Stored data
*** Block opens ***

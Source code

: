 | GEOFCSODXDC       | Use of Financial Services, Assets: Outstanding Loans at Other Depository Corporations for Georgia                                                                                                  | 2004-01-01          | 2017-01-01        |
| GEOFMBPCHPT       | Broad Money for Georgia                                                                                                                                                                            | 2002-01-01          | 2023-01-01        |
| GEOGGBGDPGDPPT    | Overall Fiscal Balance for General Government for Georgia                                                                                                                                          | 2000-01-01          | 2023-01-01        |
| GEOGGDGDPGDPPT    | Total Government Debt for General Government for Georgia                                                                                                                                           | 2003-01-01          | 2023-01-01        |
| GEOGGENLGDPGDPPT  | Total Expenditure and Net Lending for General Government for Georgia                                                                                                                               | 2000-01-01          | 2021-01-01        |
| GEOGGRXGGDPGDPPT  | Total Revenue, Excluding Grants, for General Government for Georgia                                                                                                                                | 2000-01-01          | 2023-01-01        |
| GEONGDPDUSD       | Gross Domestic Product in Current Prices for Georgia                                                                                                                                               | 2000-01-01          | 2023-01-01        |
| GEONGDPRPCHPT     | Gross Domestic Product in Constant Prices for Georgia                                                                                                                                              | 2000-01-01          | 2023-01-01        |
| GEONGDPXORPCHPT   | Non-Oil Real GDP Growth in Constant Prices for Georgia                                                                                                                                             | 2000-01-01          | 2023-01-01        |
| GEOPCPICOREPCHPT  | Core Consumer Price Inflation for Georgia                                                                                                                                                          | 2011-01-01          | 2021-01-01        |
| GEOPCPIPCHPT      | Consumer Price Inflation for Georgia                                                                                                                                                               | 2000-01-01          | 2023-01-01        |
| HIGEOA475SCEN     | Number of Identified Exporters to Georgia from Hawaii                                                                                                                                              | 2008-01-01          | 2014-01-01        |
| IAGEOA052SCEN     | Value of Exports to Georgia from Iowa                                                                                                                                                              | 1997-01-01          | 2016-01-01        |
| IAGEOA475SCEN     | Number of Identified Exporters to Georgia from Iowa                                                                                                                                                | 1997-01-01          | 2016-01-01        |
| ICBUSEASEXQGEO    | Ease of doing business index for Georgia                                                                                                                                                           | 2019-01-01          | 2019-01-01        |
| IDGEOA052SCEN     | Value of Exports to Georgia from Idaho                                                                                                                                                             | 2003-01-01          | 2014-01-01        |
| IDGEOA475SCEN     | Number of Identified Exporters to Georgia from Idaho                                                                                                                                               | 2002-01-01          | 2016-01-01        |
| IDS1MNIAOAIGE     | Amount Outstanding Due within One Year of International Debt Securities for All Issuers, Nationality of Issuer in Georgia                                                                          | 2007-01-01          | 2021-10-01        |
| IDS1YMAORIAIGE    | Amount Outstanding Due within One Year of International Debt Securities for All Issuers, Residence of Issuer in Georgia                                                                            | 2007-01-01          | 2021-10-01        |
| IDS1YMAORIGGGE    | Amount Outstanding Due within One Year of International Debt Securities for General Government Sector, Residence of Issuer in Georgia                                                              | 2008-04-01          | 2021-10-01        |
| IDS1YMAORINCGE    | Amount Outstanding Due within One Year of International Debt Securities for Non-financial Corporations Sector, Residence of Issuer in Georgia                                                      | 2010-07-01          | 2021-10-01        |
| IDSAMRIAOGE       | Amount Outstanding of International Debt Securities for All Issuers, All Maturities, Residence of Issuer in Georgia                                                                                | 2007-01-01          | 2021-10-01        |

*** Block closes ***

Aim of the task
Lines from the top of the data above through the line containing "Use of Financial" must be repeated exactly. All other lines stay out.

Answer section
Source code

: | GEOFCSODXDC       | Use of Financial Services, Assets: Outstanding Loans at Other Depository Corporations for Georgia                                                                                                  | 2004-01-01          | 2017-01-01        |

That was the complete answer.